But back to the missing remote. Where could it have gone? I was just sitting watching “Bob Hearts Abishola.” This green corduroy sofa is a soft mess of many cushions and pillows. I threw them all on the floor, and shoved my hand down the sides and backs, finding nothing but dirt and dog fur. Surely it had gone down the crevice between the seat and the back. I pushed my hand down as far as I could, getting it stuck a couple times. No remote. 

Then I thought of looking from the back of the sofa. Maybe it fell all the way through. Nothing on the floor. But wait. I reached under and felt along the cloth at the bottom. Something was in there. The staples in one section were loose. I pulled them apart. I’m planning to buy new furniture anyway. We bought this couch with the house in 1998, and it’s time. 

I reached my delicate piano-playing hands in and felt . . . all kinds of stuff. Reach, reach, what??? I pulled out a children’s book, three little rubber balls, shoestrings, a Newport Middle School student ID card for a kid who must be almost 40 by now, three pencils, a plastic ruler, a receipt for repairs on a Chevy Lumina, a string of plastic pearls, a dowel, and a remote. Not the one I just lost, but the one I lost over a year ago and had long since replaced. It worked! 

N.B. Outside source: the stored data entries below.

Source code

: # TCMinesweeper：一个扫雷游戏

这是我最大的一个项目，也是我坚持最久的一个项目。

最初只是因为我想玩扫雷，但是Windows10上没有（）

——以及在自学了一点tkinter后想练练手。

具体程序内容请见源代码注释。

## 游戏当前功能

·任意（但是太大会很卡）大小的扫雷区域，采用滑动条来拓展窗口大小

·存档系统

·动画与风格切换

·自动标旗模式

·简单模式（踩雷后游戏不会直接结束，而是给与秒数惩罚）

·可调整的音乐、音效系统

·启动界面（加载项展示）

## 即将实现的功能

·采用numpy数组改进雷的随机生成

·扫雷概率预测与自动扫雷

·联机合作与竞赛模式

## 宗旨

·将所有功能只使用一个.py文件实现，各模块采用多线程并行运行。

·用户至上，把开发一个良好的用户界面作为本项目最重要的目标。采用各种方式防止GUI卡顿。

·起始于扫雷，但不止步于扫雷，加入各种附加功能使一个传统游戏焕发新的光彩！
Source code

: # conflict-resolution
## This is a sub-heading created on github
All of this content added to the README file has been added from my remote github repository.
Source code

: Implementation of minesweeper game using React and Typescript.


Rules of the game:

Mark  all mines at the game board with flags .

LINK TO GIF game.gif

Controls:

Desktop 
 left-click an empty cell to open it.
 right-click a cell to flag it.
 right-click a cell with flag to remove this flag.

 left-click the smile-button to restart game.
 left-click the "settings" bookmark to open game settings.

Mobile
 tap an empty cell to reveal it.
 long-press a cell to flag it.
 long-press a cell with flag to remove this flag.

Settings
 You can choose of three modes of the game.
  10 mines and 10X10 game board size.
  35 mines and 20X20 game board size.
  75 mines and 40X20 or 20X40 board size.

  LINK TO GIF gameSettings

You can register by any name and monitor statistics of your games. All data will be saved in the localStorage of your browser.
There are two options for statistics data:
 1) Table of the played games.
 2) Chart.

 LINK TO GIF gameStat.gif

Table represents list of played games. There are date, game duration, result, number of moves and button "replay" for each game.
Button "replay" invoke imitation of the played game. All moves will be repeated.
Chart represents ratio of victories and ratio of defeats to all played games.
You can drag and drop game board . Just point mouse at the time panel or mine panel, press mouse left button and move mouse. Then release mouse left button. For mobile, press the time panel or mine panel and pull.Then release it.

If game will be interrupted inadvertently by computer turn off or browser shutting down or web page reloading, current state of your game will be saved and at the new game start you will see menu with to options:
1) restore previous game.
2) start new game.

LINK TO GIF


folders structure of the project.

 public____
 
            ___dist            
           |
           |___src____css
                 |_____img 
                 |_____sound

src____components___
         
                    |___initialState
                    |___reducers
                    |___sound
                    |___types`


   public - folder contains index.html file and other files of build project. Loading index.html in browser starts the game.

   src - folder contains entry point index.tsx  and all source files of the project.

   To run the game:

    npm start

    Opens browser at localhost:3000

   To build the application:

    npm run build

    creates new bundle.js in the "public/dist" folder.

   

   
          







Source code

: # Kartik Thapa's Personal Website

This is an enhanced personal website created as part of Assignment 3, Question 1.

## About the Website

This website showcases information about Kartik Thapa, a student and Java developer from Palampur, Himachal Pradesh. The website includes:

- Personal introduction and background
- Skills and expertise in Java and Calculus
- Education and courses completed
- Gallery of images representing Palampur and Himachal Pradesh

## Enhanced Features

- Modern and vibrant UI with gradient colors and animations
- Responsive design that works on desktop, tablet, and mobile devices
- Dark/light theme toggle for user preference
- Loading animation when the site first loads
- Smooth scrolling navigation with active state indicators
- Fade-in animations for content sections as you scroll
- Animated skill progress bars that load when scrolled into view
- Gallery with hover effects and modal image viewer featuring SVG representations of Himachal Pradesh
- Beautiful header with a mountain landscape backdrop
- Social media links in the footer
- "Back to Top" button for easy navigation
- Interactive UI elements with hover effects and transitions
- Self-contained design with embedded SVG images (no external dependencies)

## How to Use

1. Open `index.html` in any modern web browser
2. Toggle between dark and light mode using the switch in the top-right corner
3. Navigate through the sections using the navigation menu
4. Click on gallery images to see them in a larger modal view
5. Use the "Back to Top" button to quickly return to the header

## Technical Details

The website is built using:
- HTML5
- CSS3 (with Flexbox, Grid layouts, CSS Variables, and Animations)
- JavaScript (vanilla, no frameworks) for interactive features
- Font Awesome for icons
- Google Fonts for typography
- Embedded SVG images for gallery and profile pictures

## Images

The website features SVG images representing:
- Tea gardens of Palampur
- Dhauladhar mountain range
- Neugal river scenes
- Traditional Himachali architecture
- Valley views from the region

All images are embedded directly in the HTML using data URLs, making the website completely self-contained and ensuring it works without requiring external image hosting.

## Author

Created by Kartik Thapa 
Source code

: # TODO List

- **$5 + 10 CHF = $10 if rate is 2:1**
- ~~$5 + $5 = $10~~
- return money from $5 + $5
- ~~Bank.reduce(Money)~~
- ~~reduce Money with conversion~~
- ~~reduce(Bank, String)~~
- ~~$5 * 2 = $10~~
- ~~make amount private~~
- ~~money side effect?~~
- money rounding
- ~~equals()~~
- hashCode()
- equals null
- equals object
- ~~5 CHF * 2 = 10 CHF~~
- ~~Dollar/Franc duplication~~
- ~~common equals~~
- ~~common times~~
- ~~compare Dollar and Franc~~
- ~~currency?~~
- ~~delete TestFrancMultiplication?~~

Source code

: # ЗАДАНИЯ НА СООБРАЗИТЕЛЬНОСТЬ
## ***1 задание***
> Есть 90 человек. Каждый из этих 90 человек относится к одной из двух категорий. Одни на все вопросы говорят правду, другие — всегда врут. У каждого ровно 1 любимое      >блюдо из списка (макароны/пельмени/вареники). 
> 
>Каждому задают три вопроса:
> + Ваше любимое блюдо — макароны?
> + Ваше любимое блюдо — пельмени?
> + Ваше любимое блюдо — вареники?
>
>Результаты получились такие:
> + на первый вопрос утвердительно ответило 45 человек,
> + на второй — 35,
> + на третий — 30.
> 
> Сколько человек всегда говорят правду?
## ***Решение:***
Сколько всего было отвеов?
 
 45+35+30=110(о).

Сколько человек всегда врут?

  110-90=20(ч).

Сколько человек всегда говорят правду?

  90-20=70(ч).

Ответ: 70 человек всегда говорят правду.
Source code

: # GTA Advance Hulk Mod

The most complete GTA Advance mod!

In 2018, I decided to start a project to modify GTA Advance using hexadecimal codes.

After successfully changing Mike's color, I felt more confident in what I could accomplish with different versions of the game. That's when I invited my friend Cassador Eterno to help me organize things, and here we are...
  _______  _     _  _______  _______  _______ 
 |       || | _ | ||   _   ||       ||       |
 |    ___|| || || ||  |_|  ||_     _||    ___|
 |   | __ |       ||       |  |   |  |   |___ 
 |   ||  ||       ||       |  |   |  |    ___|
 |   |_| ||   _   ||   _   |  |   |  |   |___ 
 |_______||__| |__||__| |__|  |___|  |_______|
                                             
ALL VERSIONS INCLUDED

I kept reaching in for more, even after I cut my hand on a staple. I got everything I could feel with my hand or push out with the dowel. But I know there is more. I know that missing remote lurks somewhere in the bowels of the green sofa. I wonder what the matching loveseat is hiding. I will not be able to resist tearing them both apart. It’s fun finding things, and the hunt is cheering me up.

All these years, I have blamed Annie for most missing objects. After all, she did eat checks, pens, pencils, handkerchiefs, socks, my hearing aid, and more. But she did not eat the remote control. The couch ate it. Bad couch!  

Do you have furniture that eats things? Like what? Please share in the comments. Are you tempted to pat the bottom of your sofa now to see what might be lurking there? 

***

Annie, my beloved companion, is a huge loss. She has appeared many times in this blog and in everything I write. As I told her often, she was the best dog ever. She will live on in our memories now that she is forever unleashed in Oregon.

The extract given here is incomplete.